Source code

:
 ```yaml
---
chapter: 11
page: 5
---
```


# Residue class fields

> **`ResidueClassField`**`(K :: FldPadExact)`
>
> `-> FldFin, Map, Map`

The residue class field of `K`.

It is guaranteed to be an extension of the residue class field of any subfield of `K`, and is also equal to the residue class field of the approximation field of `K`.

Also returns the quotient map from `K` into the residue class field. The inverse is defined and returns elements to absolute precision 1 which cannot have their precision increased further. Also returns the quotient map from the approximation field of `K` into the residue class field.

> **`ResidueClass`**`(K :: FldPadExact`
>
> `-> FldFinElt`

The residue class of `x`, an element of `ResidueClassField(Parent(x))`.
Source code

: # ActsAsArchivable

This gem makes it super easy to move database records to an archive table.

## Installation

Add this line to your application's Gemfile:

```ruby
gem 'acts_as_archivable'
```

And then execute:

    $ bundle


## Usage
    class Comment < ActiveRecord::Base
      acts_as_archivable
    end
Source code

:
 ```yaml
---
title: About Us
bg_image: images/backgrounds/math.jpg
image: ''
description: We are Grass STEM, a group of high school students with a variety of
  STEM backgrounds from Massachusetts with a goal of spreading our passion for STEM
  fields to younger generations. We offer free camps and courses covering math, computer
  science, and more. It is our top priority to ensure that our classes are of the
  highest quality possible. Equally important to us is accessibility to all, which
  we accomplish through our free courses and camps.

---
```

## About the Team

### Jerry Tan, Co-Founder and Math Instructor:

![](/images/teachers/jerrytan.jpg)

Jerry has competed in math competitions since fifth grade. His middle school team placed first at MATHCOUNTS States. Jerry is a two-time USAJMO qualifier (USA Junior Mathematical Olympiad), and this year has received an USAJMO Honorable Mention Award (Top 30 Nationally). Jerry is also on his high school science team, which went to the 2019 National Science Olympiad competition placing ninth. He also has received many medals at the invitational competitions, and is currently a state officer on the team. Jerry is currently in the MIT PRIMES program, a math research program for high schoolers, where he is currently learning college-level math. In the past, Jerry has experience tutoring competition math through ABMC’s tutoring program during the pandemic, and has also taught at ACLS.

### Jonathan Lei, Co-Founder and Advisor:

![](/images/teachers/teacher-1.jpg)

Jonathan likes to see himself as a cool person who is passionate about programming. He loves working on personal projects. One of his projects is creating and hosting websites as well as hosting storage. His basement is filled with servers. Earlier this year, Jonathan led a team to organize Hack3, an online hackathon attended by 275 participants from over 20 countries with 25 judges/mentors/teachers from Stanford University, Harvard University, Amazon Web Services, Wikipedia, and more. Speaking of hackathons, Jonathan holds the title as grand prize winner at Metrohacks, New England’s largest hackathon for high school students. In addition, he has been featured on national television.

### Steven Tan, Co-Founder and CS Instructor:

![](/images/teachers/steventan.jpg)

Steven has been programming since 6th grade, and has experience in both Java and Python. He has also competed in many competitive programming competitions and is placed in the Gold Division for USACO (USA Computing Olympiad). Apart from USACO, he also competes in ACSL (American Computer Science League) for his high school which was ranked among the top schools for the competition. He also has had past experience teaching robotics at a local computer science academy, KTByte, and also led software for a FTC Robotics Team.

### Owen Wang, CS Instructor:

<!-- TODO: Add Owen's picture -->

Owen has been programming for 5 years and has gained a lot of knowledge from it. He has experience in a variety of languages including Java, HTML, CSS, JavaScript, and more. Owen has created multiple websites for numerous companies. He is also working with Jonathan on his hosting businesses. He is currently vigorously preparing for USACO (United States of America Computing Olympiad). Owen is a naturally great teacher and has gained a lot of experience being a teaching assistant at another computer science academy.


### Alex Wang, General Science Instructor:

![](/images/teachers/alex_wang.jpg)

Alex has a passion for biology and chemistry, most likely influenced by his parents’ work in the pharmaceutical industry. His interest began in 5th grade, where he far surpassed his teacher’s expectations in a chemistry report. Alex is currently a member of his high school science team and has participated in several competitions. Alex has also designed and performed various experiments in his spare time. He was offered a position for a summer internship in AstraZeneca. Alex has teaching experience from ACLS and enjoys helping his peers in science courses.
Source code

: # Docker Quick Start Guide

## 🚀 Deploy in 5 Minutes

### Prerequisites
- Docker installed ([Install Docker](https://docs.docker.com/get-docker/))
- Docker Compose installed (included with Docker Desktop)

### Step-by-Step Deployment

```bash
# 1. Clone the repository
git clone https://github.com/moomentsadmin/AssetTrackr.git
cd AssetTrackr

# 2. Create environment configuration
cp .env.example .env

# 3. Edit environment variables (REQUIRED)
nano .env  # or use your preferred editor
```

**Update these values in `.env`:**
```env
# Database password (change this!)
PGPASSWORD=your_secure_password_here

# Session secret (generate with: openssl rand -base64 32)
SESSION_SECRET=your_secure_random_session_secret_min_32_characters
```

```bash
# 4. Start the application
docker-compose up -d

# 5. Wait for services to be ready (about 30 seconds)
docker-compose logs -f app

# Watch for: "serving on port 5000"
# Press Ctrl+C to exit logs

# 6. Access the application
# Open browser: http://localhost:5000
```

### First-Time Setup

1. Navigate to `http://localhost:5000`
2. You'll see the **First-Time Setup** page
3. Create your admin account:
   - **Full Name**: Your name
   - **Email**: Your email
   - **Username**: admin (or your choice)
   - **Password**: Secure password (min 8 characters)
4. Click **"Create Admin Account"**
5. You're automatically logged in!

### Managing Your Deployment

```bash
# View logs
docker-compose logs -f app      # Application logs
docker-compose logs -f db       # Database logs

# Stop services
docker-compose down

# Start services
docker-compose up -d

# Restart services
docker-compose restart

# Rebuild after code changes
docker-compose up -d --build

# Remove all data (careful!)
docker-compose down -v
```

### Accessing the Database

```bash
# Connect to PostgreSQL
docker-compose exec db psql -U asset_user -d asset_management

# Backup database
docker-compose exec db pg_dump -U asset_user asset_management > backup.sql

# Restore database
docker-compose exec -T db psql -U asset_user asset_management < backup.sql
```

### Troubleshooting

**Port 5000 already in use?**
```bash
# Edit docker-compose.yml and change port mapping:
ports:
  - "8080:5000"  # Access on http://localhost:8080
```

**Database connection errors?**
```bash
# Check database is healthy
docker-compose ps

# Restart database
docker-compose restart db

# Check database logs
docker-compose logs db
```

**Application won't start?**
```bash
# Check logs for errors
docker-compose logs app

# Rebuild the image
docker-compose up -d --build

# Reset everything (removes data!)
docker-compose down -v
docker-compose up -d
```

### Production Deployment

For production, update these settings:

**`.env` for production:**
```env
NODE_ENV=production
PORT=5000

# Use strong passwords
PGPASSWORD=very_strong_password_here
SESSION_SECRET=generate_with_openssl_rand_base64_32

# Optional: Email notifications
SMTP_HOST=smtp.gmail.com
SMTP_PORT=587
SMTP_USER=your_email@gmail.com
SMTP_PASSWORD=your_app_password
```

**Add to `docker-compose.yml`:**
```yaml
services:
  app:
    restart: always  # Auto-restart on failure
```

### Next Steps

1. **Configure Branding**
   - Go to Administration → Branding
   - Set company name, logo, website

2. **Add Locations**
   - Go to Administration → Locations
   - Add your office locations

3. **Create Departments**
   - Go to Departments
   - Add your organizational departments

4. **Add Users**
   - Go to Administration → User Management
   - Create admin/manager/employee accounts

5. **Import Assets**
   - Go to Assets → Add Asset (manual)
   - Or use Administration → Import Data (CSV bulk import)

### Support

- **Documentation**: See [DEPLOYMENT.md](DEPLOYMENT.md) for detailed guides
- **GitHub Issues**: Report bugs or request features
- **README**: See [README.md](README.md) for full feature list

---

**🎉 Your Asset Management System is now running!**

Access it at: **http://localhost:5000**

___

## [WHAT THE TASK ASKS]
A word-for-word copy of the data is what should be returned.

## [TASK RESULT]
Source code

:
 ```yaml
---
chapter: 11
page: 5
---
```


# Residue class fields

> **`ResidueClassField`**`(K :: FldPadExact)`
>
> `-> FldFin, Map, Map`

The residue class field of `K`.

It is guaranteed to be an extension of the residue class field of any subfield of `K`, and is also equal to the residue class field of the approximation field of `K`.

Also returns the quotient map from `K` into the residue class field. The inverse is defined and returns elements to absolute precision 1 which cannot have their precision increased further. Also returns the quotient map from the approximation field of `K` into the residue class field.

> **`ResidueClass`**`(K :: FldPadExact`
>
> `-> FldFinElt`

The residue class of `x`, an element of `ResidueClassField(Parent(x))`.
Source code

: # ActsAsArchivable

This gem makes it super easy to move database records to an archive table.

## Installation

Add this line to your application's Gemfile:

```ruby
gem 'acts_as_archivable'
```

And then execute:

    $ bundle


## Usage
    class Comment < ActiveRecord::Base
      acts_as_archivable
    end
Source code

:
 ```yaml
---
title: About Us
bg_image: images/backgrounds/math.jpg
image: ''
description: We are Grass STEM, a group of high school students with a variety of
  STEM backgrounds from Massachusetts with a goal of spreading our passion for STEM
  fields to younger generations. We offer free camps and courses covering math, computer
  science, and more. It is our top priority to ensure that our classes are of the
  highest quality possible. Equally important to us is accessibility to all, which
  we accomplish through our free courses and camps.

---
```

## About the Team

### Jerry Tan, Co-Founder and Math Instructor:

![](/images/teachers/jerrytan.jpg)

Jerry has competed in math competitions since fifth grade. His middle school team placed first at MATHCOUNTS States. Jerry is a two-time USAJMO qualifier (USA Junior Mathematical Olympiad), and this year has received an USAJMO Honorable Mention Award (Top 30 Nationally). Jerry is also on his high school science team, which went to the 2019 National Science Olympiad competition placing ninth. He also has received many medals at the invitational competitions, and is currently a state officer on the team. Jerry is currently in the MIT PRIMES program, a math research program for high schoolers, where he is currently learning college-level math. In the past, Jerry has experience tutoring competition math through ABMC’s tutoring program during the pandemic, and has also taught at ACLS.

### Jonathan Lei, Co-Founder and Advisor:

![](/images/teachers/teacher-1.jpg)

Jonathan likes to see himself as a cool person who is passionate about programming. He loves working on personal projects. One of his projects is creating and hosting websites as well as hosting storage. His basement is filled with servers. Earlier this year, Jonathan led a team to organize Hack3, an online hackathon attended by 275 participants from over 20 countries with 25 judges/mentors/teachers from Stanford University, Harvard University, Amazon Web Services, Wikipedia, and more. Speaking of hackathons, Jonathan holds the title as grand prize winner at Metrohacks, New England’s largest hackathon for high school students. In addition, he has been featured on national television.

### Steven Tan, Co-Founder and CS Instructor:

![](/images/teachers/steventan.jpg)

Steven has been programming since 6th grade, and has experience in both Java and Python. He has also competed in many competitive programming competitions and is placed in the Gold Division for USACO (USA Computing Olympiad). Apart from USACO, he also competes in ACSL (American Computer Science League) for his high school which was ranked among the top schools for the competition. He also has had past experience teaching robotics at a local computer science academy, KTByte, and also led software for a FTC Robotics Team.

### Owen Wang, CS Instructor:

<!-- TODO: Add Owen's picture -->

Owen has been programming for 5 years and has gained a lot of knowledge from it. He has experience in a variety of languages including Java, HTML, CSS, JavaScript, and more. Owen has created multiple websites for numerous companies. He is also working with Jonathan on his hosting businesses. He is currently vigorously preparing for USACO (United States of America Computing Olympiad). Owen is a naturally great teacher and has gained a lot of experience being a teaching assistant at another computer science academy.


### Alex Wang, General Science Instructor:

![](/images/teachers/alex_wang.jpg)

Alex has a passion for biology and chemistry, most likely influenced by his parents’ work in the pharmaceutical industry. His interest began in 5th grade, where he far surpassed his teacher’s expectations in a chemistry report. Alex is currently a member of his high school science team and has participated in several competitions. Alex has also designed and performed various experiments in his spare time. He was offered a position for a summer internship in AstraZeneca. Alex has teaching experience from ACLS and enjoys helping his peers in science courses.
Source code

: # Docker Quick Start Guide

## 🚀 Deploy in 5 Minutes

### Prerequisites
- Docker installed ([Install Docker](https://docs.docker.com/get-docker/))
- Docker Compose installed (included with Docker Desktop)

### Step-by-Step Deployment

```bash
# 1. Clone the repository
git clone https://github.com/moomentsadmin/AssetTrackr.git
cd AssetTrackr

# 2. Create environment configuration
cp .env.example .env

# 3. Edit environment variables (REQUIRED)
nano .env  # or use your preferred editor
```

**Update these values in `.env`:**
```env
# Database password (change this!)
PGPASSWORD=your_secure_password_here

# Session secret (generate with: openssl rand -base64 32)
SESSION_SECRET=your_secure_random_session_secret_min_32_characters
```

```bash
# 4. Start the application
docker-compose up -d

# 5. Wait for services to be ready (about 30 seconds)
docker-compose logs -f app

# Watch for: "serving on port 5000"
# Press Ctrl+C to exit logs

# 6. Access the application
# Open browser: http://localhost:5000
```

### First-Time Setup

1. Navigate to `http://localhost:5000`
2. You'll see the **First-Time Setup** page
3. Create your admin account:
   - **Full Name**: Your name
   - **Email**: Your email
   - **Username**: admin (or your choice)
   - **Password**: Secure password (min 8 characters)
4. Click **"Create Admin Account"**
5. You're automatically logged in!

### Managing Your Deployment

```bash
# View logs
docker-compose logs -f app      # Application logs
docker-compose logs -f db       # Database logs

# Stop services
docker-compose down

# Start services
docker-compose up -d

# Restart services
docker-compose restart

# Rebuild after code changes
docker-compose up -d --build

# Remove all data (careful!)
docker-compose down -v
```

### Accessing the Database

```bash
# Connect to PostgreSQL
docker-compose exec db psql -U asset_user -d asset_management

# Backup database
docker-compose exec db pg_dump -U asset_user asset_management > backup.sql

# Restore database
docker-compose exec -T db psql -U asset_user asset_management < backup.sql
```

### Troubleshooting

**Port 5000 already in use?**
```bash
# Edit docker-compose.yml and change port mapping:
ports:
  - "8080:5000"  # Access on http://localhost:8080
```

**Database connection errors?**
```bash
# Check database is healthy
docker-compose ps

# Restart database
docker-compose restart db

# Check database logs
docker-compose logs db
```

**Application won't start?**
```bash
# Check logs for errors
docker-compose logs app

# Rebuild the image
docker-compose up -d --build

# Reset everything (removes data!)
docker-compose down -v
docker-compose up -d
```

### Production Deployment

For production, update these settings:

**`.env` for production:**
```env
NODE_ENV=production
PORT=5000

# Use strong passwords
PGPASSWORD=very_strong_password_here
SESSION_SECRET=generate_with_openssl_rand_base64_32

# Optional: Email notifications
SMTP_HOST=smtp.gmail.com
SMTP_PORT=587
SMTP_USER=your_email@gmail.com
SMTP_PASSWORD=your_app_password
```

**Add to `docker-compose.yml`:**
```yaml
services:
  app:
    restart: always  # Auto-restart on failure
```

### Next Steps

1. **Configure Branding**
   - Go to Administration → Branding
   - Set company name, logo, website

2. **Add Locations**
   - Go to Administration → Locations
   - Add your office locations

3. **Create Departments**
   - Go to Departments
   - Add your organizational departments

4. **Add Users**
   - Go to Administration → User Management
   - Create admin/manager/employee accounts

5. **Import Assets**
   - Go to Assets → Add Asset (manual)
   - Or use Administration → Import Data (CSV bulk import)

### Support

- **Documentation**: See [DEPLOYMENT.md](DEPLOYMENT.md) for detailed guides
- **GitHub Issues**: Report bugs or request features
- **README**: See [README.md](README.md) for full feature list

---

**🎉 Your Asset Management System is now running!**

Access it at: **http://localhost:5000**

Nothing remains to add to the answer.